Clean price 

Clean price 

A critical factor that investors must consider while choosing their investment is the bond’s pricing. It stands for the price at which the bond is purchased or sold. However, figuring out this price is more complicated. Several variables determine the cost of bonds. One of these consists of interest rates, payments, and accumulated interest.  

 Companies may encounter varying costs while buying bonds. Each might stand in for different facets of the bond and its value. The prices for clean and unclean are two of these. The cost of a coupon bond that does not include the interest accumulated between coupon payment dates is called the “clean price.” 


What is the clean price? 

The price of a bond that does not include any accumulated interest is the clean price. Coupons, which are fixed-interest payments, are frequently given to bond investors. Payments for vouchers are made regularly.  

 Although some bonds offer annual, quarterly, or even monthly costs, they are most commonly made twice a year. A bond’s advertised price is known as the clean price. It varies in response to changes in monetary policy, interest rates, and even the issuer’s creditworthiness. 

Understanding clean price 

Bond prices can be either clean price or filthy price when being quoted. The term “dirty” describes the cost of a bond that takes accumulated interest depending on the coupon rate into account. When a bond quotes between coupon payment periods, the price includes the goods accrued up to that point.  

A clean bond price excludes accumulated interest, but a dirty bond price is all-inclusive it. While the dirty price is more frequently given in Europe, the clean price is more commonly quoted in the United States. Bond coupons, or interest payments, are typically made twice a year, although depending on the issuer, some bonds may pay a coupon every year, every three months, or even every day. 

Formula of clean price 

The clean price formula is as follows: clean price = dirty price – accrued interest. 

Clean Price 


Calculating clean price 

The following elaborates on the calculation of the clean price of a bond. The 2023 maturity date of the government bond Yoko purchased has a 5% coupon rate. The semi-annual payments for the bond are due on December 1 and June 1 of each year. Yoko purchased it in January 2021 for 1,800 US$.  

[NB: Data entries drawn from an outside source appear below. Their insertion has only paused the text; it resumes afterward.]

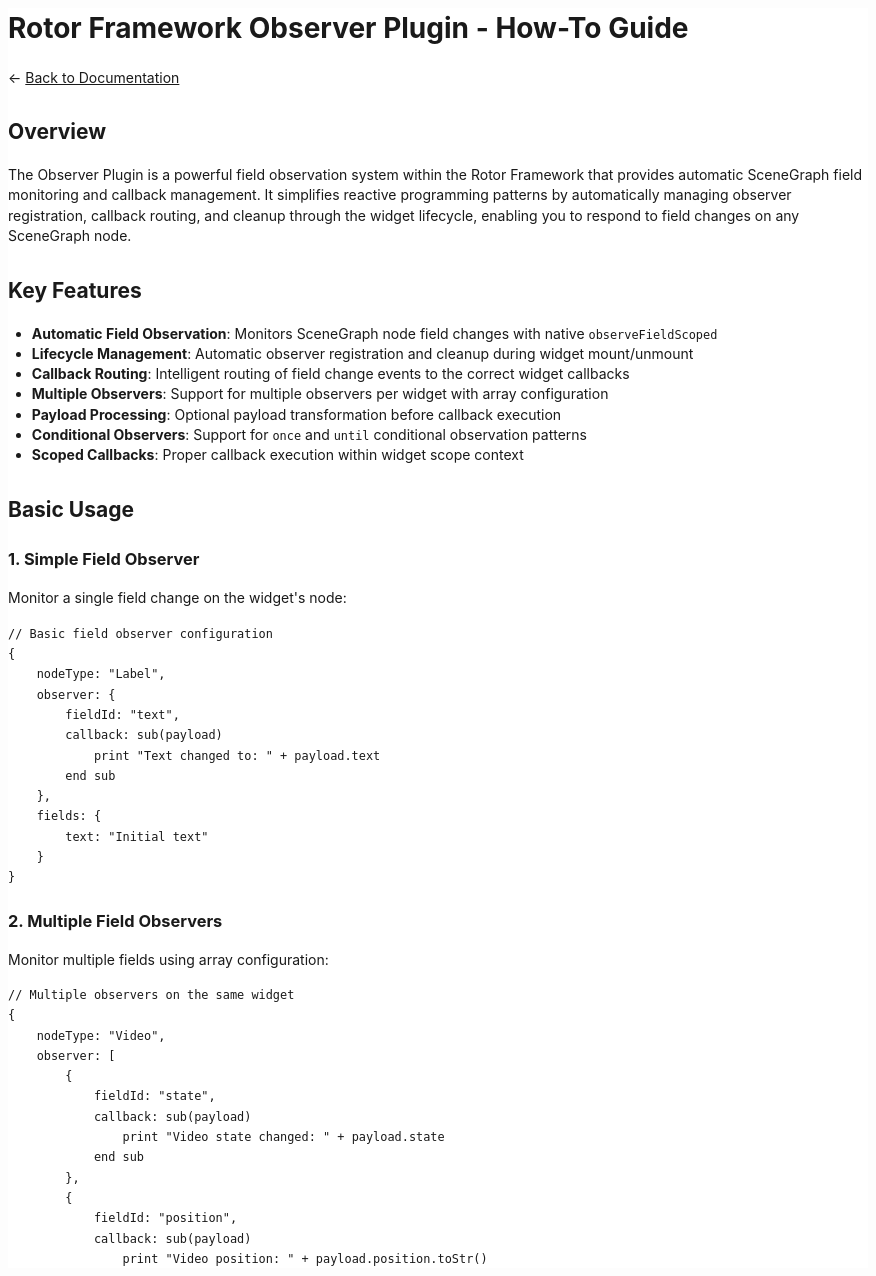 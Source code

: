 # Rotor Framework Observer Plugin - How-To Guide

← [Back to Documentation](README.md#-learn-more)

## Overview

The Observer Plugin is a powerful field observation system within the Rotor Framework that provides automatic SceneGraph field monitoring and callback management. It simplifies reactive programming patterns by automatically managing observer registration, callback routing, and cleanup through the widget lifecycle, enabling you to respond to field changes on any SceneGraph node.

## Key Features

- **Automatic Field Observation**: Monitors SceneGraph node field changes with native `observeFieldScoped`
- **Lifecycle Management**: Automatic observer registration and cleanup during widget mount/unmount
- **Callback Routing**: Intelligent routing of field change events to the correct widget callbacks
- **Multiple Observers**: Support for multiple observers per widget with array configuration
- **Payload Processing**: Optional payload transformation before callback execution
- **Conditional Observers**: Support for `once` and `until` conditional observation patterns
- **Scoped Callbacks**: Proper callback execution within widget scope context

## Basic Usage

### 1. Simple Field Observer

Monitor a single field change on the widget's node:

```brightscript
// Basic field observer configuration
{
    nodeType: "Label",
    observer: {
        fieldId: "text",
        callback: sub(payload)
            print "Text changed to: " + payload.text
        end sub
    },
    fields: {
        text: "Initial text"
    }
}
```

### 2. Multiple Field Observers

Monitor multiple fields using array configuration:

```brightscript
// Multiple observers on the same widget
{
    nodeType: "Video",
    observer: [
        {
            fieldId: "state",
            callback: sub(payload)
                print "Video state changed: " + payload.state
            end sub
        },
        {
            fieldId: "position",
            callback: sub(payload)
                print "Video position: " + payload.position.toStr()
``` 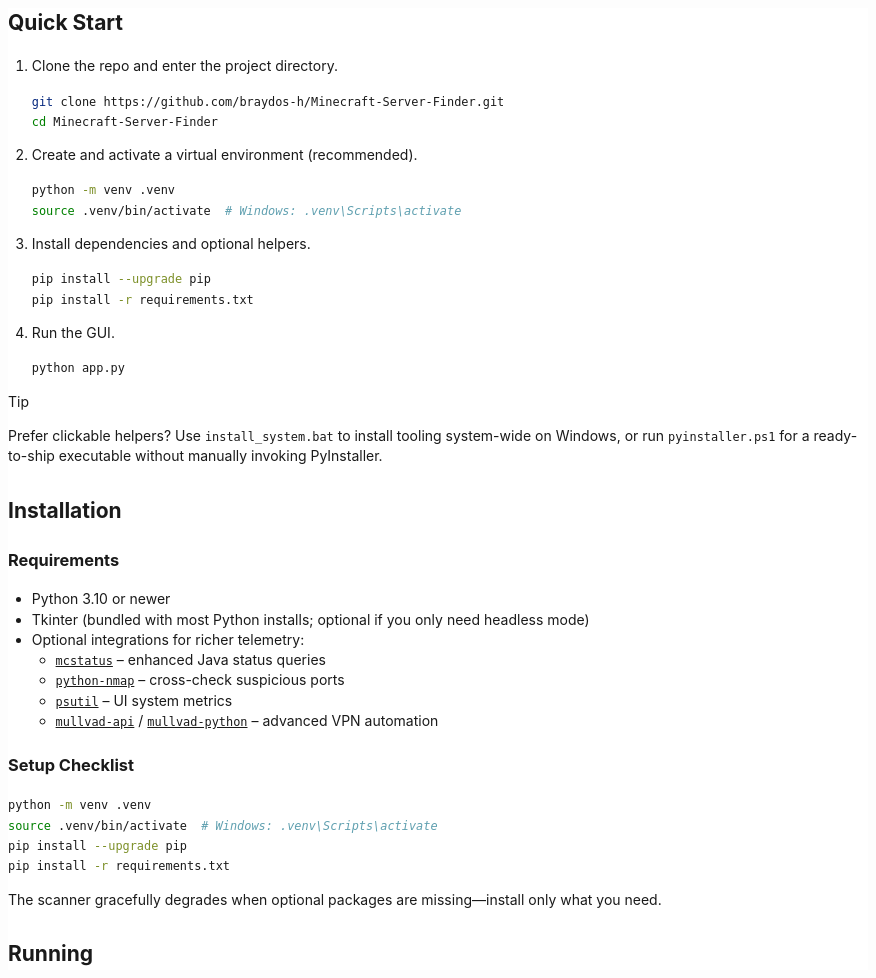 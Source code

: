 </div>

## Quick Start

1. Clone the repo and enter the project directory.
   ```bash
   git clone https://github.com/braydos-h/Minecraft-Server-Finder.git
   cd Minecraft-Server-Finder
   ```
2. Create and activate a virtual environment (recommended).
   ```bash
   python -m venv .venv
   source .venv/bin/activate  # Windows: .venv\Scripts\activate
   ```
3. Install dependencies and optional helpers.
   ```bash
   pip install --upgrade pip
   pip install -r requirements.txt
   ```
4. Run the GUI.
   ```bash
   python app.py
   ```

> [!TIP]
> Prefer clickable helpers? Use `install_system.bat` to install tooling system-wide on Windows, or run `pyinstaller.ps1` for a ready-to-ship executable without manually invoking PyInstaller.

## Installation

### Requirements
- Python 3.10 or newer
- Tkinter (bundled with most Python installs; optional if you only need headless mode)
- Optional integrations for richer telemetry:
  - [`mcstatus`](https://pypi.org/project/mcstatus/) – enhanced Java status queries
  - [`python-nmap`](https://pypi.org/project/python-nmap/) – cross-check suspicious ports
  - [`psutil`](https://pypi.org/project/psutil/) – UI system metrics
  - [`mullvad-api`](https://pypi.org/project/mullvad-api/) / [`mullvad-python`](https://pypi.org/project/mullvad-python/) – advanced VPN automation

### Setup Checklist
```bash
python -m venv .venv
source .venv/bin/activate  # Windows: .venv\Scripts\activate
pip install --upgrade pip
pip install -r requirements.txt
```

The scanner gracefully degrades when optional packages are missing—install only what you need.

## Running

 The advertised price of a bond is often the clean price; there is no specific need to compute it. However, a bond issuer might provide an investor with a misleading price. Therefore, we must calculate the accrued interest to establish whether or not the given price is filthy.  

 From the final payment date to the date of purchase, interest has accrued. Yoko purchased the bond on January 1, 2022. As a result, from December 1, 2020, to January 1, 2021, interest was accumulated. 

 Accrued interest = F x C/M x D/T = 1800 x 0.05/2 x 31/182.5 = 1800 x 0.025 x 0.169 = US$7.60 

 Now, applying the dirty price formula: 

Dirty price = clean price + accrued interest = 1800 + 7.60 = US$1807.60  

 As a result, the bond’s dirty price was US$1807.60 US on January 1, 2022. This demonstrates that Yoko got a straight quote from the broker. A clean quote can also be obtained by deducting accumulated interest from the filthy price. 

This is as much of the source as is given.